Exact reproduction is required for all entries.
=== Data for processing ===
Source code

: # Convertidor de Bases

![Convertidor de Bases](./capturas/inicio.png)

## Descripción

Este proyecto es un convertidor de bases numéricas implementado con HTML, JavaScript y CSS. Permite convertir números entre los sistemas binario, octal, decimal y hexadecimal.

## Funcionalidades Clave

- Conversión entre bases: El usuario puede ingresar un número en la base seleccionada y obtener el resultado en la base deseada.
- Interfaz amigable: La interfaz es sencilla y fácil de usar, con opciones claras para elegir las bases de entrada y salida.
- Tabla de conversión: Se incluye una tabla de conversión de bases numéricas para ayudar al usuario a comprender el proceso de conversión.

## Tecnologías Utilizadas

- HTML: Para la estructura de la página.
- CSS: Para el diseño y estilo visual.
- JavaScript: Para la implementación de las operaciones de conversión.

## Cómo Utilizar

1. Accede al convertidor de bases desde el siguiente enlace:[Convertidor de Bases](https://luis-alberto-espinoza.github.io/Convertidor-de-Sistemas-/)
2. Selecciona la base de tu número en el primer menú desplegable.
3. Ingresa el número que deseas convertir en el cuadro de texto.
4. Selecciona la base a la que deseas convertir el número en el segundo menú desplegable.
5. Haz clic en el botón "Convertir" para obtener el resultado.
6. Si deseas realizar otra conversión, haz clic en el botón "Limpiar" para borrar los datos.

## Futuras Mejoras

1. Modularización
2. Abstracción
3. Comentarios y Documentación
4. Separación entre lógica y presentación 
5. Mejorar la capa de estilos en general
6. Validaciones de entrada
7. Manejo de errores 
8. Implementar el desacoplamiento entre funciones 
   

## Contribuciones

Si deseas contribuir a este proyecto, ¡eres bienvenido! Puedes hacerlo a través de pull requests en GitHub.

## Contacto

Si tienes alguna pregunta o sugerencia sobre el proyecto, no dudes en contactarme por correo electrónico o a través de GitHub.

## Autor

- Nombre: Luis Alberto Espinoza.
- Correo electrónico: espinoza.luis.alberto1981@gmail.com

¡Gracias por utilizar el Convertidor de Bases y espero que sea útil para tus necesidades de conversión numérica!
===
Answer below.
Source code

: # Convertidor de Bases

![Convertidor de Bases](./capturas/inicio.png)

## Descripción

Este proyecto es un convertidor de bases numéricas implementado con HTML, JavaScript y CSS. Permite convertir números entre los sistemas binario, octal, decimal y hexadecimal.

## Funcionalidades Clave

- Conversión entre bases: El usuario puede ingresar un número en la base seleccionada y obtener el resultado en la base deseada.
- Interfaz amigable: La interfaz es sencilla y fácil de usar, con opciones claras para elegir las bases de entrada y salida.
- Tabla de conversión: Se incluye una tabla de conversión de bases numéricas para ayudar al usuario a comprender el proceso de conversión.

## Tecnologías Utilizadas

- HTML: Para la estructura de la página.
- CSS: Para el diseño y estilo visual.
- JavaScript: Para la implementación de las operaciones de conversión.

## Cómo Utilizar

1. Accede al convertidor de bases desde el siguiente enlace:[Convertidor de Bases](https://luis-alberto-espinoza.github.io/Convertidor-de-Sistemas-/)
2. Selecciona la base de tu número en el primer menú desplegable.
3. Ingresa el número que deseas convertir en el cuadro de texto.
4. Selecciona la base a la que deseas convertir el número en el segundo menú desplegable.
5. Haz clic en el botón "Convertir" para obtener el resultado.
6. Si deseas realizar otra conversión, haz clic en el botón "Limpiar" para borrar los datos.

## Futuras Mejoras

1. Modularización
2. Abstracción
3. Comentarios y Documentación
4. Separación entre lógica y presentación 
5. Mejorar la capa de estilos en general
6. Validaciones de entrada
7. Manejo de errores 
8. Implementar el desacoplamiento entre funciones 
   

## Contribuciones

Si deseas contribuir a este proyecto, ¡eres bienvenido! Puedes hacerlo a través de pull requests en GitHub.

## Contacto

Si tienes alguna pregunta o sugerencia sobre el proyecto, no dudes en contactarme por correo electrónico o a través de GitHub.

## Autor

- Nombre: Luis Alberto Espinoza.
- Correo electrónico: espinoza.luis.alberto1981@gmail.com

¡Gracias por utilizar el Convertidor de Bases y espero que sea útil para tus necesidades de conversión numérica!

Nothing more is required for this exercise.